• _EXERCISE BRIEF_
Read through the listing and copy every line that contains the word "museum".

• _DATA FOR THIS TASK_
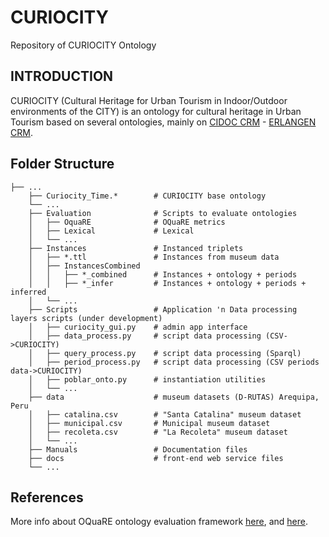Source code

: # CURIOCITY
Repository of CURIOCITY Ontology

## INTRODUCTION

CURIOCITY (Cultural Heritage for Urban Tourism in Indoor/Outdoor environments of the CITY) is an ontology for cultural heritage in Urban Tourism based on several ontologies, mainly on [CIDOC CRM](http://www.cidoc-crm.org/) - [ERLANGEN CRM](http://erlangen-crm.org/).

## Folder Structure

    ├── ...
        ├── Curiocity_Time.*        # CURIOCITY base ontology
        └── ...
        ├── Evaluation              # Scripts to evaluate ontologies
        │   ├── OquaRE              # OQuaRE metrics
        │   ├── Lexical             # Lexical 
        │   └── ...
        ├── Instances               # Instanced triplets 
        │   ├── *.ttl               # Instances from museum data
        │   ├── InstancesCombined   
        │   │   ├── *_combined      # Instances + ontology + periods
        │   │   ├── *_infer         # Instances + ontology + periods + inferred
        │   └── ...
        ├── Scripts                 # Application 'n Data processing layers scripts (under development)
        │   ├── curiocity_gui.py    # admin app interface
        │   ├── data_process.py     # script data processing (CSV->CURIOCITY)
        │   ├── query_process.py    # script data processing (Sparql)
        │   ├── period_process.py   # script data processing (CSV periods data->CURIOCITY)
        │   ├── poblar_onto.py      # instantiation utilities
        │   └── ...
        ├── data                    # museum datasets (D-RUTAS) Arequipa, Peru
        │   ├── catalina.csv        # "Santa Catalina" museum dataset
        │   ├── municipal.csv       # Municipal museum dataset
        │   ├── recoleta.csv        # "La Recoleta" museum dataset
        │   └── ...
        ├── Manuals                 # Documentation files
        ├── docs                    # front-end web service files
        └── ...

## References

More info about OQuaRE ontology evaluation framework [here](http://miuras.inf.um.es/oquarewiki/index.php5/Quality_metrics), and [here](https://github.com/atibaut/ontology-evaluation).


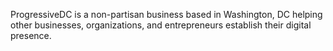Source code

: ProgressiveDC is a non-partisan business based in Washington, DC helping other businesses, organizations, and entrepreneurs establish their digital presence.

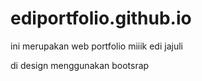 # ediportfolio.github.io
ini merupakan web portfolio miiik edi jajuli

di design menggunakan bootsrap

• _RESULT OF THE TASK_
        │   ├── *.ttl               # Instances from museum data
        ├── data                    # museum datasets (D-RUTAS) Arequipa, Peru
        │   ├── catalina.csv        # "Santa Catalina" museum dataset
        │   ├── municipal.csv       # Municipal museum dataset
        │   ├── recoleta.csv        # "La Recoleta" museum dataset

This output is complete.